▸ **ASSIGNED TASK**: Give back every entry below, exactly as written.

▸ **SOURCE MATERIAL**:
───

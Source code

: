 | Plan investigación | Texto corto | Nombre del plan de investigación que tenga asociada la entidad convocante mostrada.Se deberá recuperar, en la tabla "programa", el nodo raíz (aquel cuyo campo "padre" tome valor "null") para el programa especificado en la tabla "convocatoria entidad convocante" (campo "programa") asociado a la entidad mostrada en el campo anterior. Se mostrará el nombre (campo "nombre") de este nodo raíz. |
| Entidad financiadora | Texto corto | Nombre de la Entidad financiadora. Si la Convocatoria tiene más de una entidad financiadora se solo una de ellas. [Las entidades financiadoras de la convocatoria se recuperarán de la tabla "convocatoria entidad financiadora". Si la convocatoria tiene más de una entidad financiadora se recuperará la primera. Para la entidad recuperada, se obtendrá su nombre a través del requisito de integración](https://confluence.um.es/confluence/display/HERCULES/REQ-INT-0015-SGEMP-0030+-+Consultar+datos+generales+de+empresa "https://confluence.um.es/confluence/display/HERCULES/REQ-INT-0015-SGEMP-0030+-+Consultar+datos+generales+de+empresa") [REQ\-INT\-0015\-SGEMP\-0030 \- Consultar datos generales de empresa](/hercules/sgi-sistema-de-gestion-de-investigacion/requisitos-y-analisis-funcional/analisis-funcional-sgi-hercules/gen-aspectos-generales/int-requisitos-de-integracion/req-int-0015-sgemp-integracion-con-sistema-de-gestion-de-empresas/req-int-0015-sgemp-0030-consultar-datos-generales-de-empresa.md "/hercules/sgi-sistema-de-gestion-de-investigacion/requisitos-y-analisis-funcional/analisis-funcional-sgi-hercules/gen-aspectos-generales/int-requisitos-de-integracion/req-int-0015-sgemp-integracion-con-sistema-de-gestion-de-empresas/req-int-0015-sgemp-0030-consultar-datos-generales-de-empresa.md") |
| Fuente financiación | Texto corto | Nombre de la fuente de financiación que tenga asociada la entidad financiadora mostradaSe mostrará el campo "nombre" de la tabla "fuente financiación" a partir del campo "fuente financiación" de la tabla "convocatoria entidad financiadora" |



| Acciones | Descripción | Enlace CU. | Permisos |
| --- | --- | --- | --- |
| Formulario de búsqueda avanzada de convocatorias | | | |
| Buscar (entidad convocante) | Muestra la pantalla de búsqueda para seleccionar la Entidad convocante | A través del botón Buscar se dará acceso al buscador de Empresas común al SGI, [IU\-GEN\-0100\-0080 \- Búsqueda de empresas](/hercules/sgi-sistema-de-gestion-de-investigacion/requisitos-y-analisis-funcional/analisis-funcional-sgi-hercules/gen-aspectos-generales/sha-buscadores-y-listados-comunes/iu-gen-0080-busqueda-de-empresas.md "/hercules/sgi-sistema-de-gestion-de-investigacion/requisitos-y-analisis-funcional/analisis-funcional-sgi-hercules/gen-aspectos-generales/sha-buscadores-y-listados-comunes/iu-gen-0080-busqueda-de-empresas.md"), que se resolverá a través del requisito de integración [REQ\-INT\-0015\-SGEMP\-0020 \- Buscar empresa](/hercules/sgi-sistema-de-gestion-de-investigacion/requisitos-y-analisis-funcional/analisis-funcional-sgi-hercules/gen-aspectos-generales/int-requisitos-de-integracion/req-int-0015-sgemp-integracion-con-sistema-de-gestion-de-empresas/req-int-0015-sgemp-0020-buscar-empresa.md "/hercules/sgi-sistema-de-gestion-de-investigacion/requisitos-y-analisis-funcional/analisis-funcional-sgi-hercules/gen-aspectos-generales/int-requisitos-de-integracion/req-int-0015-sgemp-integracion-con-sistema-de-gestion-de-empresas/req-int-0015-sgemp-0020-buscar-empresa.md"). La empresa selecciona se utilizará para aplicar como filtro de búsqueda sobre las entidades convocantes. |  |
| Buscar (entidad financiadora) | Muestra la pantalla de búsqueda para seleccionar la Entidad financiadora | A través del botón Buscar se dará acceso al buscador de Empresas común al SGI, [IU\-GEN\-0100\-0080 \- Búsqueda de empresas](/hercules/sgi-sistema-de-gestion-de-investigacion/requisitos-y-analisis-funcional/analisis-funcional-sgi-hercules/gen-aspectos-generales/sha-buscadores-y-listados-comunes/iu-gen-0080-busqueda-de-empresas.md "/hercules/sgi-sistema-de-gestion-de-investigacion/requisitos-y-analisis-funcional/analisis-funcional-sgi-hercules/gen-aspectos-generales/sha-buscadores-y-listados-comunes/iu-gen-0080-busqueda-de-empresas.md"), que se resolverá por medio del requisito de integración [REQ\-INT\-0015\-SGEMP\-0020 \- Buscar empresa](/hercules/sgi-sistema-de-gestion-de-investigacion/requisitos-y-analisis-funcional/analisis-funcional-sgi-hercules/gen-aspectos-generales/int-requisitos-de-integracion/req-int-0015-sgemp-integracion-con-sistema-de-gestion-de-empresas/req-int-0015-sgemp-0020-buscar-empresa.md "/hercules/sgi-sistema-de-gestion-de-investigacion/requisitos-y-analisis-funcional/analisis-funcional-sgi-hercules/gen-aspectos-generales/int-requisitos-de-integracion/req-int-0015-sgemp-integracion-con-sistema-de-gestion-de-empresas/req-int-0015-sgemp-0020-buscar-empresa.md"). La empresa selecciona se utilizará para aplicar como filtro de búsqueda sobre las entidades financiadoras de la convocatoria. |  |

───

▸ **REPLY TO THE TASK**:
Source code

: | Plan investigación | Texto corto | Nombre del plan de investigación que tenga asociada la entidad convocante mostrada.Se deberá recuperar, en la tabla "programa", el nodo raíz (aquel cuyo campo "padre" tome valor "null") para el programa especificado en la tabla "convocatoria entidad convocante" (campo "programa") asociado a la entidad mostrada en el campo anterior. Se mostrará el nombre (campo "nombre") de este nodo raíz. |
| Entidad financiadora | Texto corto | Nombre de la Entidad financiadora. Si la Convocatoria tiene más de una entidad financiadora se solo una de ellas. [Las entidades financiadoras de la convocatoria se recuperarán de la tabla "convocatoria entidad financiadora". Si la convocatoria tiene más de una entidad financiadora se recuperará la primera. Para la entidad recuperada, se obtendrá su nombre a través del requisito de integración](https://confluence.um.es/confluence/display/HERCULES/REQ-INT-0015-SGEMP-0030+-+Consultar+datos+generales+de+empresa "https://confluence.um.es/confluence/display/HERCULES/REQ-INT-0015-SGEMP-0030+-+Consultar+datos+generales+de+empresa") [REQ\-INT\-0015\-SGEMP\-0030 \- Consultar datos generales de empresa](/hercules/sgi-sistema-de-gestion-de-investigacion/requisitos-y-analisis-funcional/analisis-funcional-sgi-hercules/gen-aspectos-generales/int-requisitos-de-integracion/req-int-0015-sgemp-integracion-con-sistema-de-gestion-de-empresas/req-int-0015-sgemp-0030-consultar-datos-generales-de-empresa.md "/hercules/sgi-sistema-de-gestion-de-investigacion/requisitos-y-analisis-funcional/analisis-funcional-sgi-hercules/gen-aspectos-generales/int-requisitos-de-integracion/req-int-0015-sgemp-integracion-con-sistema-de-gestion-de-empresas/req-int-0015-sgemp-0030-consultar-datos-generales-de-empresa.md") |
| Fuente financiación | Texto corto | Nombre de la fuente de financiación que tenga asociada la entidad financiadora mostradaSe mostrará el campo "nombre" de la tabla "fuente financiación" a partir del campo "fuente financiación" de la tabla "convocatoria entidad financiadora" |



| Acciones | Descripción | Enlace CU. | Permisos |
| --- | --- | --- | --- |
| Formulario de búsqueda avanzada de convocatorias | | | |
| Buscar (entidad convocante) | Muestra la pantalla de búsqueda para seleccionar la Entidad convocante | A través del botón Buscar se dará acceso al buscador de Empresas común al SGI, [IU\-GEN\-0100\-0080 \- Búsqueda de empresas](/hercules/sgi-sistema-de-gestion-de-investigacion/requisitos-y-analisis-funcional/analisis-funcional-sgi-hercules/gen-aspectos-generales/sha-buscadores-y-listados-comunes/iu-gen-0080-busqueda-de-empresas.md "/hercules/sgi-sistema-de-gestion-de-investigacion/requisitos-y-analisis-funcional/analisis-funcional-sgi-hercules/gen-aspectos-generales/sha-buscadores-y-listados-comunes/iu-gen-0080-busqueda-de-empresas.md"), que se resolverá a través del requisito de integración [REQ\-INT\-0015\-SGEMP\-0020 \- Buscar empresa](/hercules/sgi-sistema-de-gestion-de-investigacion/requisitos-y-analisis-funcional/analisis-funcional-sgi-hercules/gen-aspectos-generales/int-requisitos-de-integracion/req-int-0015-sgemp-integracion-con-sistema-de-gestion-de-empresas/req-int-0015-sgemp-0020-buscar-empresa.md "/hercules/sgi-sistema-de-gestion-de-investigacion/requisitos-y-analisis-funcional/analisis-funcional-sgi-hercules/gen-aspectos-generales/int-requisitos-de-integracion/req-int-0015-sgemp-integracion-con-sistema-de-gestion-de-empresas/req-int-0015-sgemp-0020-buscar-empresa.md"). La empresa selecciona se utilizará para aplicar como filtro de búsqueda sobre las entidades convocantes. |  |
| Buscar (entidad financiadora) | Muestra la pantalla de búsqueda para seleccionar la Entidad financiadora | A través del botón Buscar se dará acceso al buscador de Empresas común al SGI, [IU\-GEN\-0100\-0080 \- Búsqueda de empresas](/hercules/sgi-sistema-de-gestion-de-investigacion/requisitos-y-analisis-funcional/analisis-funcional-sgi-hercules/gen-aspectos-generales/sha-buscadores-y-listados-comunes/iu-gen-0080-busqueda-de-empresas.md "/hercules/sgi-sistema-de-gestion-de-investigacion/requisitos-y-analisis-funcional/analisis-funcional-sgi-hercules/gen-aspectos-generales/sha-buscadores-y-listados-comunes/iu-gen-0080-busqueda-de-empresas.md"), que se resolverá por medio del requisito de integración [REQ\-INT\-0015\-SGEMP\-0020 \- Buscar empresa](/hercules/sgi-sistema-de-gestion-de-investigacion/requisitos-y-analisis-funcional/analisis-funcional-sgi-hercules/gen-aspectos-generales/int-requisitos-de-integracion/req-int-0015-sgemp-integracion-con-sistema-de-gestion-de-empresas/req-int-0015-sgemp-0020-buscar-empresa.md "/hercules/sgi-sistema-de-gestion-de-investigacion/requisitos-y-analisis-funcional/analisis-funcional-sgi-hercules/gen-aspectos-generales/int-requisitos-de-integracion/req-int-0015-sgemp-integracion-con-sistema-de-gestion-de-empresas/req-int-0015-sgemp-0020-buscar-empresa.md"). La empresa selecciona se utilizará para aplicar como filtro de búsqueda sobre las entidades financiadoras de la convocatoria. |  |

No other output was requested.